読書感想文(12) 探偵伯爵と僕

2005年2月25日 金曜日

探偵伯爵と僕

レビュアー: 宮本・ザ・ニンジャ
 夏休みのある日、ぼくは探偵伯爵と出会う。伯爵は夏なのにいつも黒いスーツ姿でヒゲを生やしていて、悪いやつを追っている。トランプを1枚残して友人が消えていき、僕の身にも危険が迫る。
 題材や装丁、挿絵や丁寧なルビは、あえて少年少女物のパロディとしてやっているのだろうと思ったら、実は“ミステリーランド”という、実際に少年向けのシリーズだった。

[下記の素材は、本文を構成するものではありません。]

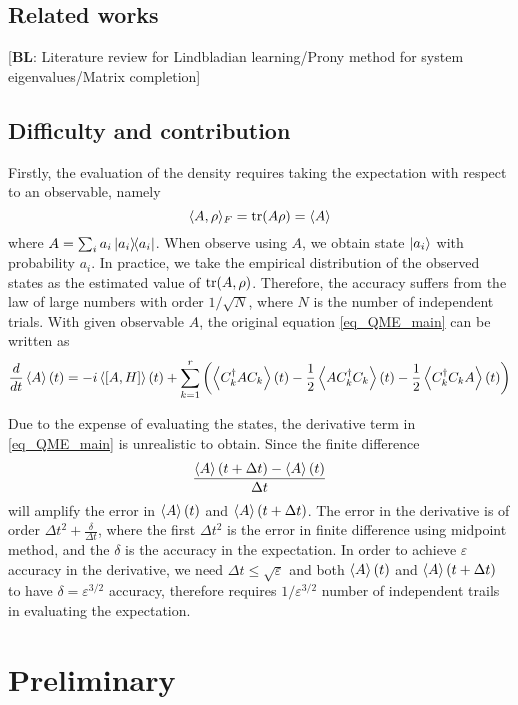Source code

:\documentclass[10pt]{article}  %
\theoremstyle{plain}
\numberwithin{equation}{section}
\newcommand{\innerp}[1]{\langle{#1}\rangle}
\newcommand{\bl}[1]{{\color{magenta} [\textbf{BL}: #1]}}
\begin{document}
\subsection*{Related works} 
\bl{Literature review for Lindbladian learning/Prony method for system eigenvalues/Matrix completion}

\subsection*{Difficulty and contribution} 
Firstly, the evaluation of the density requires taking the expectation with respect to an observable, namely
$$ \innerp{A, \rho}_F = \tr(A \rho) = \expval{A}$$
where $A = \sum_i a_i \ketbra{a_i}{a_i}$. When observe using $A$, we obtain state $\ket{a_i}$ with probability $a_i$. In practice, we take the empirical distribution of the observed states as the estimated value of $\tr(A, \rho)$. Therefore, the accuracy suffers from the law of large numbers with order $1/\sqrt{N}$, where $N$ is the number of independent trials. With given observable $A$, the original equation \eqref{eq_QME_main} can be written as 
\begin{equation}
	\frac{d}{dt} \expval{A}(t) = -i\expval{[A, H]}(t) + \sum_{k = 1}^r \left(\expval{C_k^\dagger A C_k}(t) - \frac{1}{2} \expval{A C_k^\dagger C_k} (t) - \frac{1}{2} \expval{C_k^\dagger C_k A}(t) \right)
\end{equation}



Due to the expense of evaluating the states, the derivative term in \eqref{eq_QME_main} is unrealistic to obtain. Since the finite difference 
$$ \frac{\expval{A}(t + \Delta t) - \expval{A}(t)}{\Delta t} $$ 
will amplify the error in $\expval{A}(t)$ and $\expval{A}(t + \Delta t)$. The error in the derivative is of order $\Delta t^2 + \frac{\delta}{\Delta t}$, where the first $\Delta t^2 $ is the error in finite difference using midpoint method, and the $\delta$ is the accuracy in the expectation. In order to achieve $\varepsilon$ accuracy in the derivative, we need $\Delta t \leq \sqrt{\varepsilon}$ and both $\expval{A}(t)$ and $\expval{A}(t + \Delta t)$ to have $\delta = \varepsilon^{3/2}$ accuracy, therefore requires $1/\varepsilon^{3/2}$ number of independent trails in evaluating the expectation.

\section{Preliminary}
\end{document}
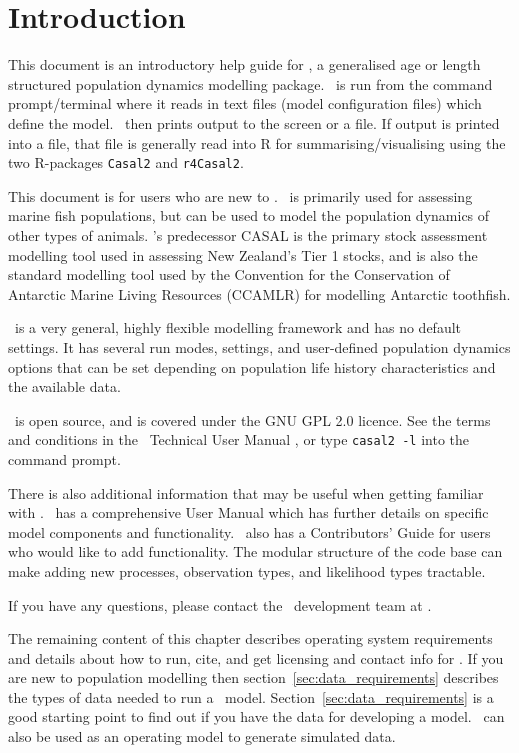 \section{Introduction}\label{sec:introduction}

This document is an introductory help guide for \CNAME, a generalised age or length structured population dynamics modelling package. \CNAME\ is run from the command prompt/terminal where it reads in text files (model configuration files) which define the model. \CNAME\ then prints output to the screen or a file. If output is printed into a file, that file is generally read into R for summarising/visualising using the two R-packages \texttt{Casal2} and \texttt{r4Casal2}.

This document is for users who are new to \CNAME. \CNAME\ is primarily used for assessing marine fish populations, but can be used to model the population dynamics of other types of animals. \CNAME's predecessor CASAL is the primary stock assessment modelling tool used in assessing New Zealand's Tier 1 stocks, and is also the standard modelling tool used by the Convention for the Conservation of Antarctic Marine Living Resources (CCAMLR) for modelling Antarctic toothfish. 

\CNAME\ is a very general, highly flexible modelling framework and has no default settings. It has several run modes, settings, and user-defined population dynamics options that can be set depending on population life history characteristics and the available data.

\CNAME\ is open source, and is covered under the GNU GPL 2.0 licence. See the terms and conditions in the \CNAME\ Technical User Manual \citep{CASAL2}, or type \texttt{casal2 -l} into the command prompt.

There is also additional information that may be useful when getting familiar with \CNAME. \CNAME\ has a comprehensive User Manual \citep{CASAL2} which has further details on specific model components and functionality. \CNAME\ also has a Contributors' Guide for users who would like to add functionality. The modular structure of the code base can make adding new processes, observation types, and likelihood types tractable.

If you have any questions, please contact the \CNAME\ development team at \email.

The remaining content of this chapter describes operating system requirements and details about how to run, cite, and get licensing and contact info for \CNAME.  If you are new to population modelling then section~\ref{sec:data_requirements} describes the types of data needed to run a \CNAME\ model. Section~\ref{sec:data_requirements} is a good starting point to find out if you have the data for developing a model. \CNAME\ can also be used as an operating model to generate simulated data.
 
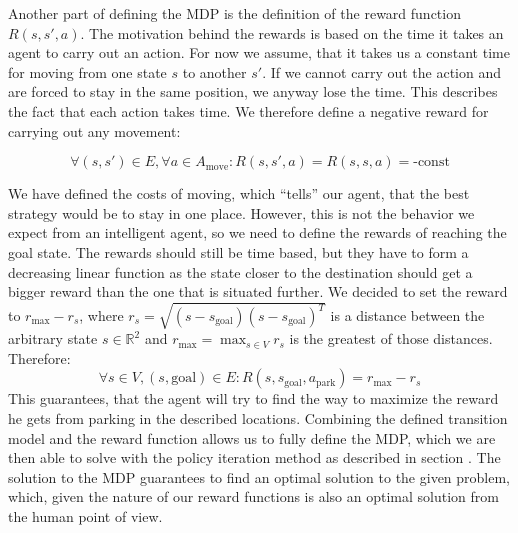     Another part of defining the MDP is the definition of the reward function
    $R(s,s',a)$. The motivation behind the rewards is based on the time it
    takes an agent to carry out an action. For now we assume, that it takes us
    a constant time for moving from one state $s$ to another $s'$. If we
    cannot carry out the action and are forced to stay in the same position,
    we anyway lose the time. This describes the fact that each action takes
    time. We therefore define a negative reward for carrying out any movement:

    \begin{equation}
        \forall (s, s') \in E, \forall a \in A_{\mbox{move}}: R(s, s', a) = R(s, s, a) = \mbox{-const}
    \end{equation}

    We have defined the costs of moving, which ``tells'' our agent, that the best strategy would be to stay in one place. However, this is not the behavior we expect from an intelligent agent, so we need to define the rewards of reaching the goal state. The rewards should still be time based, but they have to form a decreasing linear function as the state closer to the destination should get a bigger reward than the one that is situated further. We decided to set the reward to $r_{\max} - r_s$, where $r_s = \sqrt{(s - s_{\mbox{goal}}) {(s - s_{\mbox{goal}})}^T}$ is a distance between the arbitrary state $s \in \mathbb{R}^2$ and $r_{\max} = \max_{s \in V}r_s$ is the greatest of those distances. Therefore:
    \begin{equation}
        \forall s \in V, (s,\mbox{goal}) \in E : R(s, s_{\mbox{goal}}, a_{\mbox{park}}) = r_{\max} - r_s
    \end{equation}
    This guarantees, that the agent will try to find the way to maximize the reward he gets from parking in the described locations.
    Combining the defined transition model and the reward function allows us to fully define the MDP, which we are then able to solve with the policy iteration method as described in section . The solution to the MDP guarantees to find an optimal solution to the given problem, which, given the nature of our reward functions is also an optimal solution from the human point of view.

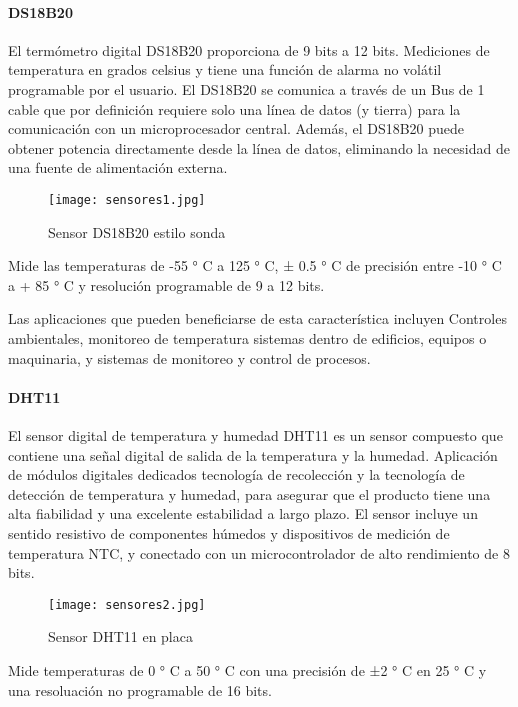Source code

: \paragraph{DS18B20}
El termómetro digital DS18B20 proporciona de 9 bits a 12 bits.
Mediciones de temperatura en grados celsius y tiene una función de alarma no volátil programable por el usuario. El DS18B20 se comunica a través de un Bus de 1 cable que por definición requiere solo una línea de datos (y tierra) para la comunicación con un microprocesador central. Además, el DS18B20 puede obtener potencia directamente desde la línea de datos, eliminando la necesidad de una fuente de alimentación externa\cite{ds18b20}.

\begin{figure}[H]
	\centering
	\texttt{[image: sensores1.jpg]}
	\caption{Sensor DS18B20 estilo sonda}
\end{figure}

\par \noindent
Mide las temperaturas de -55 ° C a 125 ° C, ± 0.5 ° C de  precisión entre -10 ° C a + 85 ° C y resolución programable de 9 a 12 bits.

\par \noindent
Las aplicaciones que pueden beneficiarse de esta característica incluyen
Controles ambientales, monitoreo de temperatura
sistemas dentro de edificios, equipos o maquinaria, y
sistemas de monitoreo y control de procesos\cite{ds18b20}. 


\paragraph{DHT11}
El sensor digital de temperatura y humedad DHT11 es un sensor compuesto que contiene una
señal digital de salida de la temperatura y la humedad. Aplicación de módulos digitales dedicados
tecnología de recolección y la tecnología de detección de temperatura y humedad, para asegurar que
el producto tiene una alta fiabilidad y una excelente estabilidad a largo plazo. El sensor incluye un sentido resistivo
de componentes húmedos y dispositivos de medición de temperatura NTC, y conectado con un
microcontrolador de alto rendimiento de 8 bits\cite{dht11}.

\begin{figure}[H]
	\centering
	\texttt{[image: sensores2.jpg]}
	\caption{Sensor DHT11 en placa}
\end{figure}

\par \noindent
Mide temperaturas de 0 ° C a 50 ° C con una precisión de ±2 ° C en 25 ° C y una resoluación no programable de 16 bits.

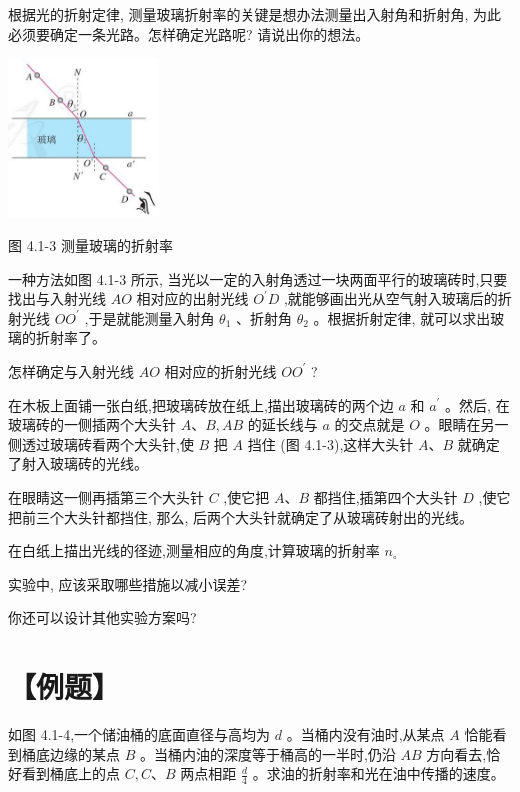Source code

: \documentclass[10pt]{article}
\begin{document}
根据光的折射定律, 测量玻璃折射率的关键是想办法测量出入射角和折射角, 为此必须要确定一条光路。怎样确定光路呢? 请说出你的想法。

\begin{center}
\includegraphics[max width=0.3\textwidth]{images/01910e4c-ebb8-7d2c-8f2f-2375bc1d2d12_92_889979.jpg}
\end{center}

图 4.1-3 测量玻璃的折射率

一种方法如图 4.1-3 所示, 当光以一定的入射角透过一块两面平行的玻璃砖时,只要找出与入射光线 \({AO}\) 相对应的出射光线 \({O}^{\prime }D\) ,就能够画出光从空气射入玻璃后的折射光线 \(O{O}^{\prime }\) ,于是就能测量入射角 \({\theta }_{1}\) 、折射角 \({\theta }_{2}\) 。根据折射定律, 就可以求出玻璃的折射率了。

怎样确定与入射光线 \({AO}\) 相对应的折射光线 \(O{O}^{\prime }\) ?

在木板上面铺一张白纸,把玻璃砖放在纸上,描出玻璃砖的两个边 \(a\) 和 \({a}^{\prime }\) 。然后, 在玻璃砖的一侧插两个大头针 \(A\text{、}B,{AB}\) 的延长线与 \(a\) 的交点就是 \(O\) 。眼睛在另一侧透过玻璃砖看两个大头针,使 \(B\) 把 \(A\) 挡住 (图 4.1-3),这样大头针 \(A\text{、}B\) 就确定了射入玻璃砖的光线。

在眼睛这一侧再插第三个大头针 \(C\) ,使它把 \(A\text{、}B\) 都挡住,插第四个大头针 \(D\) ,使它把前三个大头针都挡住, 那么, 后两个大头针就确定了从玻璃砖射出的光线。

在白纸上描出光线的径迹,测量相应的角度,计算玻璃的折射率 \({n}_{ \circ }\)

实验中, 应该采取哪些措施以减小误差?

你还可以设计其他实验方案吗?

\section*{【例题】}

如图 4.1-4,一个储油桶的底面直径与高均为 \(d\) 。当桶内没有油时,从某点 \(A\) 恰能看到桶底边缘的某点 \(B\) 。当桶内油的深度等于桶高的一半时,仍沿 \({AB}\) 方向看去,恰好看到桶底上的点 \(C,C\text{、}B\) 两点相距 \(\frac{d}{4}\) 。求油的折射率和光在油中传播的速度。
\end{document}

しかし「かつて子どもだったあなたと少年少女のための」と謳われているとおり、実際おとなになった僕でもじゅうぶん楽しめた。
“文章を書くのが苦手な小学生が、ワープロで記録した夏休みの日記”という体裁をとっているのだが、どうも小学生らしさの演出が過剰で鼻につくものの、丁寧に描かれているので安心して読める。ただ、僕が小学生の頃にこの本を読んだとして、果たして楽しめただろうか。最初こそ、探偵伯爵や秘密のアジトなど、いかにも往年の少年推理物っぽいドラマツルギーが散りばめられているものの、それらのメッキがだんだんと剥がれてリアリティに収束していくのが寂しいのだ。それとも当代の小学生は、そのくらいの現実を諦観する程度のニヒリズムは最初から持っているだろうか。
 伯爵のキャラクターや、エピローグの余韻は良い。